A criminal complaint unsealed in an Illinois federal court on August 4, 2010, charged Shaker Masri, 26, with attempting to provide material support to Al Shabaab, an Al Qaeda-linked terrorist organization based in Somalia, and attempting to use a weapon of mass destruction. Masri, who was arrested the previous day, faces a maximum sentence of 30 years in prison if convicted.
Court documents have detailed Masri's extensive plan to travel to Somalia to fight with Al Shabaab. According to the affidavit filed in support of the criminal complaint, Masri, an American citizen born in Alabama, mapped various routes to Somalia, including ones through California, Mexico, Venezuela and Tanzania, to avoid detection by American federal authorities.
Masri allegedly told a government source that he specifically searched for travel routes through countries that are not "with America in fighting terrorism." He cautioned not to make the same mistakes as Zachary Chesser, an American citizen, who Masri claimed to personally know, arrested two weeks earlier for attempting to travel to Somalia to join Al Shabaab.
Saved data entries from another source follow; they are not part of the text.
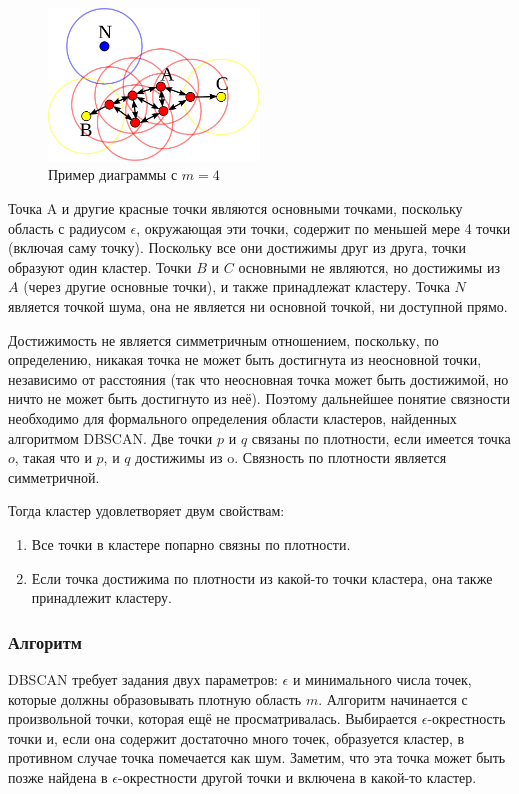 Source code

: \documentclass[bachelor, och, referat]{SCWorks}
\begin{document}
\begin{figure}[H]
    \centering
    \includegraphics[width=0.5\textwidth]{5.png}
    \caption{Пример диаграммы с $m = 4$}
\end{figure}

Точка A и другие красные точки являются основными точками, поскольку область с радиусом 
$\epsilon$, окружающая эти точки, содержит по меньшей мере 4 точки (включая саму точку). Поскольку все они достижимы друг из друга, точки образуют один кластер. Точки $B$ и $C$ основными не являются, но достижимы из $A$ (через другие основные точки), и также принадлежат кластеру. Точка $N$ является точкой шума, она не является ни основной точкой, ни доступной прямо.

Достижимость не является симметричным отношением, поскольку, по определению, никакая точка не может быть достигнута из неосновной точки, независимо от расстояния (так что неосновная точка может быть достижимой, но ничто не может быть достигнуто из неё). Поэтому дальнейшее понятие связности необходимо для формального определения области кластеров, найденных алгоритмом DBSCAN. Две точки $p$ и $q$ связаны по плотности, если имеется точка $o$, такая что и $p$, и $q$ достижимы из o. Связность по плотности является симметричной.

Тогда кластер удовлетворяет двум свойствам:

\begin{enumerate}
    \item Все точки в кластере попарно связны по плотности.
    \item Если точка достижима по плотности из какой-то точки кластера, она также принадлежит кластеру.
\end{enumerate}

\subsubsection{Алгоритм}
DBSCAN требует задания двух параметров: 
$\epsilon$ и минимального числа точек, которые должны образовывать плотную область $m$. Алгоритм начинается с произвольной точки, которая ещё не просматривалась. Выбирается 
$\epsilon$-окрестность точки и, если она содержит достаточно много точек, образуется кластер, в противном случае точка помечается как шум. Заметим, что эта точка может быть позже найдена в 
$\epsilon$-окрестности другой точки и включена в какой-то кластер.
\end{document}
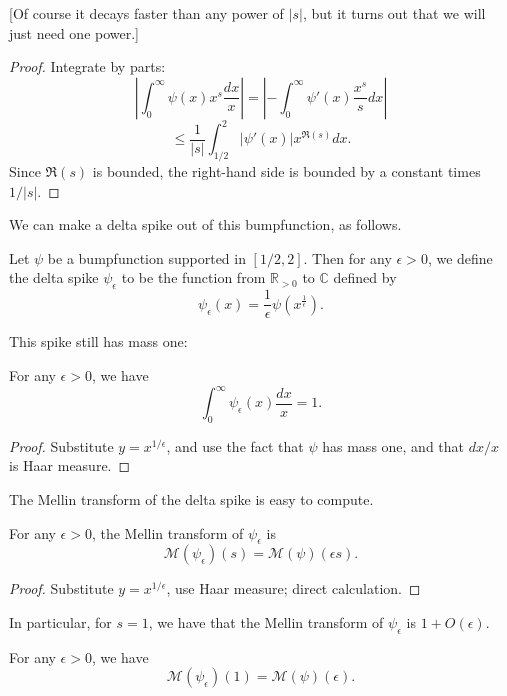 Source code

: [Of course it decays faster than any power of $|s|$, but it turns out that we will just need one
power.]


\begin{proof}
Integrate by parts:
$$
\left|\int_0^\infty \psi(x)x^s\frac{dx}{x}\right| =
\left|-\int_0^\infty \psi'(x)\frac{x^{s}}sdx\right|
$$
$$
\le \frac{1}{|s|} \int_{1/2}^2|\psi'(x)|x^{\Re(s)}dx.
$$
Since $\Re(s)$ is bounded, the right-hand side is bounded by a
constant times $1/|s|$.
\end{proof}


We can make a delta spike out of this bumpfunction, as follows.
\begin{definition}[DeltaSpike]\label{DeltaSpike}\leanok
{}
Let $\psi$ be a bumpfunction supported in $[1/2,2]$. Then for any $\epsilon>0$, we define the
delta spike $\psi_\epsilon$ to be the function from $\mathbb{R}_{>0}$ to $\mathbb{C}$ defined by
$$\psi_\epsilon(x) = \frac{1}{\epsilon}\psi\left(x^{\frac{1}{\epsilon}}\right).$$
\end{definition}


This spike still has mass one:
\begin{lemma}[DeltaSpikeMass]\label{DeltaSpikeMass}\leanok
For any $\epsilon>0$, we have
$$\int_0^\infty \psi_\epsilon(x)\frac{dx}{x} = 1.$$
\end{lemma}


\begin{proof}\leanok
{}
Substitute $y=x^{1/\epsilon}$, and use the fact that $\psi$ has mass one, and that $dx/x$ is Haar
measure.
\end{proof}


The Mellin transform of the delta spike is easy to compute.
\begin{theorem}[MellinOfDeltaSpike]\label{MellinOfDeltaSpike}\leanok
For any $\epsilon>0$, the Mellin transform of $\psi_\epsilon$ is
$$\mathcal{M}(\psi_\epsilon)(s) = \mathcal{M}(\psi)\left(\epsilon s\right).$$
\end{theorem}


\begin{proof}\leanok
{}
Substitute $y=x^{1/\epsilon}$, use Haar measure; direct calculation.
\end{proof}


In particular, for $s=1$, we have that the Mellin transform of $\psi_\epsilon$ is $1+O(\epsilon)$.
\begin{corollary}[MellinOfDeltaSpikeAt1]\label{MellinOfDeltaSpikeAt1}
\leanok
For any $\epsilon>0$, we have
$$\mathcal{M}(\psi_\epsilon)(1) =
\mathcal{M}(\psi)(\epsilon).$$
\end{corollary}



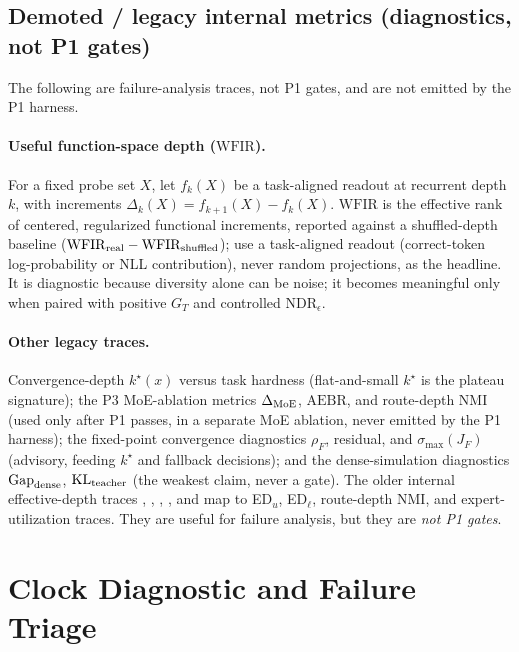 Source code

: \documentclass[11pt]{article}
\newcommand{\code}[1]{\texttt{#1}}
\begin{document}
\subsection{Demoted / legacy internal metrics (diagnostics, not P1 gates)}
\label{ssec:demoted}
The following are failure-analysis traces, not P1 gates, and are not emitted by the P1 harness.

\paragraph{Useful function-space depth (\(\mathrm{WFIR}\)).}
For a fixed probe set \(X\), let \(f_k(X)\) be a task-aligned readout at recurrent depth \(k\), with
increments \(\Delta_k(X)=f_{k+1}(X)-f_k(X)\).  \(\mathrm{WFIR}\) is the effective rank of centered,
regularized functional increments, reported against a shuffled-depth baseline
(\(\mathrm{WFIR}_{\rm real}-\mathrm{WFIR}_{\rm shuffled}\)); use a task-aligned readout (correct-token
log-probability or NLL contribution), never random projections, as the headline.  It is diagnostic
because diversity alone can be noise; it becomes meaningful only when paired with positive \(G_T\) and
controlled \(\mathrm{NDR}_\epsilon\).

\paragraph{Other legacy traces.}
Convergence-depth \(k^\star(x)\) versus task hardness (flat-and-small \(k^\star\) is the plateau
signature); the P3 MoE-ablation metrics \(\Delta_{\rm MoE}\), \(\mathrm{AEBR}\), and route-depth NMI
(used only after P1 passes, in a separate MoE ablation, never emitted by the P1 harness); the
fixed-point convergence diagnostics \(\rho_F\), residual, and \(\sigma_{\max}(J_F)\) (advisory, feeding
\(k^\star\) and fallback decisions); and the dense-simulation diagnostics \(\mathrm{Gap}_{\rm dense}\),
\(\mathrm{KL}_{\rm teacher}\) (the weakest claim, never a gate).  The older internal effective-depth
traces \code{}, \code{},
\code{}, \code{}, and
\code{} map to ED\(_u\), ED\(_\ell\), route-depth NMI, and
expert-utilization traces.  They are useful for failure analysis, but they are \emph{not P1 gates}.

\section{Clock Diagnostic and Failure Triage}
\label{sec:triage}
\end{document}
Throughout conversations with the government source, Masri stated that he hoped to become a suicide bomber. "I wish to know how to the explosive belt is made," he said in July 2010. "I will wear one and I will not take it off." Masri also stated that he dreamed of detonating a suicide bomb next to a bus of American soldiers, according to the affidavit.
The affidavit has further alleged that Masri previously told the government source that "the United States and Europe were the real enemies of Islam because they were killing Muslims and supporting Israel with weapons and equipment." Masri is part of the growing trend of American Muslim extremists charged with terror-related offenses who are motivated by a hatred of Israel.
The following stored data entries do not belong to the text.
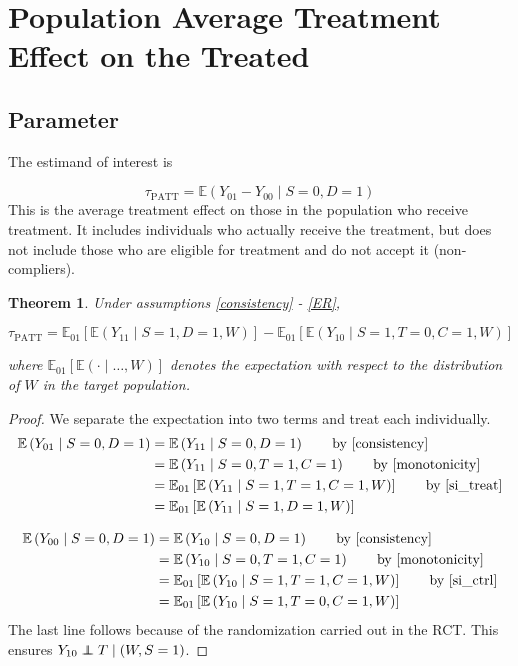 \documentclass{article}
\newcommand{\ex}{\mathbb{E}} %
\newcommand\independent{\protect\mathpalette{\protect\independenT}{\perp}}
\def\independenT#1#2{\mathrel{\rlap{$#1#2$}\mkern2mu{#1#2}}}
\theoremstyle{plain}
\newtheorem{theorem}{Theorem}
\begin{document}
\section{Population Average Treatment Effect on the Treated}
\subsection{Parameter}
The estimand of interest is 

\begin{equation}
\tau_{\text{PATT}} = \ex\left( Y_{01} - Y_{00} \mid S=0, D=1\right)
\end{equation}
This is the average treatment effect on those in the population who receive treatment.  It includes individuals who actually receive the treatment, but does not include those who are eligible for treatment and do not accept it (non-compliers).

\begin{theorem}\label{thm1}
Under assumptions \eqref{consistency} - \eqref{ER},

$$\tau_{\text{PATT}} = \ex_{01}\left[  \ex\left(Y_{11} \mid S=1, D=1, W\right)\right]
-\ex_{01}\left[  \ex\left(Y_{10} \mid S=1, T=0, C=1, W\right) \right] $$

where $\ex_{01}\left[\ex(\cdot \mid\dots, W)\right]$ denotes the expectation with respect to the distribution of $W$ in the target population.  
\end{theorem}





\begin{proof}
We separate the expectation into two terms and treat each individually.
\begin{align*}
\ex\left(Y_{01} \mid S=0,D=1\right) &= \ex\left(Y_{11} \mid S=0, D=1\right) \tag*{by \eqref{consistency}} \\
&= \ex\left(Y_{11} \mid S=0, T=1, C=1\right) \tag*{by \eqref{monotonicity}} \\
&= \ex_{01}\left[  \ex\left(Y_{11} \mid S=1, T=1, C=1, W\right) \right] \tag*{by \eqref{si_treat}} \\
&= \ex_{01}\left[  \ex\left(Y_{11} \mid S=1, D=1, W\right)\right]
\end{align*}


\begin{align*}
\ex\left(Y_{00} \mid S=0, D=1\right) &= \ex\left(Y_{10} \mid S=0, D=1\right) \tag*{by \eqref{consistency}} \\
&= \ex\left(Y_{10} \mid S=0, T=1, C=1\right) \tag*{by \eqref{monotonicity}} \\
&= \ex_{01}\left[  \ex\left(Y_{10} \mid S=1, T=1, C=1, W\right) \right] \tag*{by \eqref{si_ctrl}} \\
&= \ex_{01}\left[  \ex\left(Y_{10} \mid S=1, T=0, C=1, W\right) \right] \\
\end{align*}
The last line follows because of the randomization carried out in the RCT.  This ensures $Y_{10} \independent T \mid (W, S=1)$.
\end{proof}
\end{document}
Masri also allegedly followed the speeches and sermons of Anwar al-Awlaki, an American-born Muslim cleric living in Yemen who was designated by the U.S. Treasury in July 2010 a "key leader" for Al Qaeda. Al-Awlaki's materials have inspired several other American Muslim extremists to carry out terrorist attacks in the U.S. and join terrorist groups overseas, including Nidal Malik Hasan, the alleged gunman who killed 13 people and wounded 32 others at the Fort Hood Army base in Texas in November 2009.